## Your task
In the entries below, the word "Dockerfile" appears on some lines. Copy each of those lines.

■ ■ ■ ■

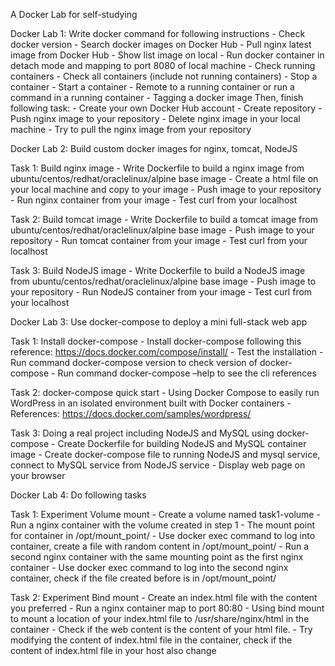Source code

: A Docker Lab for self-studying

Docker Lab 1:  Write docker command for following instructions 
	- Check docker version 
	- Search docker images on Docker Hub 
	- Pull nginx latest image from Docker Hub 
	- Show list image on local 
	- Run docker container in detach mode and mapping to port 8080 of local machine 
	- Check running containers 
	- Check all containers (include not running containers) 
	- Stop a container 
	- Start a container 
	- Remote to a running container or run a command in a running container 
	- Tagging a docker image 
Then, finish following task: 
	- Create your own Docker Hub account 
	- Create repository 
	- Push nginx image to your repository 
	- Delete nginx image in your local machine 
	- Try to pull the nginx image from your repository 

 
Docker Lab 2: Build custom docker images for nginx, tomcat, NodeJS 

Task 1: Build nginx image 
	- Write Dockerfile to build a nginx image from ubuntu/centos/redhat/oraclelinux/alpine base image 
	- Create a html file on your local machine and copy to your image 
	- Push image to your repository 
	- Run nginx container from your image 
	- Test curl from your localhost 

Task 2: Build tomcat image 
	- Write Dockerfile to build a tomcat image from ubuntu/centos/redhat/oraclelinux/alpine base image 
	- Push image to your repository 
	- Run tomcat container from your image 
	- Test curl from your localhost 

Task 3: Build NodeJS image 
	- Write Dockerfile to build a NodeJS image from ubuntu/centos/redhat/oraclelinux/alpine base image 
	- Push image to your repository 
	- Run NodeJS container from your image 
	- Test curl from your localhost 
 

Docker Lab 3: Use docker-compose to deploy a mini full-stack web app 

Task 1: Install docker-compose 
	- Install docker-compose following this reference: https://docs.docker.com/compose/install/ 
	- Test the installation 
	- Run command docker-compose version to check version of docker-compose 
	- Run command docker-compose –help to see the cli references 

Task 2: docker-compose quick start 
	- Using Docker Compose to easily run WordPress in an isolated environment built with Docker containers 
	- References: https://docs.docker.com/samples/wordpress/ 

Task 3: Doing a real project including NodeJS and MySQL using docker-compose 
	- Create Dockerfile for building NodeJS and MySQL container image 
	- Create docker-compose file to running NodeJS and mysql service, connect to MySQL service from NodeJS service 
	- Display web page on your browser 
 

Docker Lab 4: Do following tasks 

Task 1: Experiment Volume mount 
	- Create a volume named task1-volume 
	- Run a nginx container with the volume created in step 1 
	- The mount point for container in /opt/mount_point/ 
	- Use docker exec command to log into container, create a file with random content in /opt/mount_point/ 
	- Run a second nginx container with the same mounting point as the first nginx container 
	- Use docker exec command to log into the second nginx container, check if the file created before is in /opt/mount_point/ 

Task 2: Experiment Bind mount 
	- Create an index.html file with the content you preferred 
	- Run a nginx container map to port 80:80 
	- Using bind mount to mount a location of your index.html file to /usr/share/nginx/html in the container 
	- Check if the web content is the content of your html file. 
	- Try modifying the content of index.html file in the container, check if the content of index.html file in your host also change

■ ■ ■ ■

## Written response
	- Write Dockerfile to build a nginx image from ubuntu/centos/redhat/oraclelinux/alpine base image 
	- Write Dockerfile to build a tomcat image from ubuntu/centos/redhat/oraclelinux/alpine base image 
	- Write Dockerfile to build a NodeJS image from ubuntu/centos/redhat/oraclelinux/alpine base image 
	- Create Dockerfile for building NodeJS and MySQL container image 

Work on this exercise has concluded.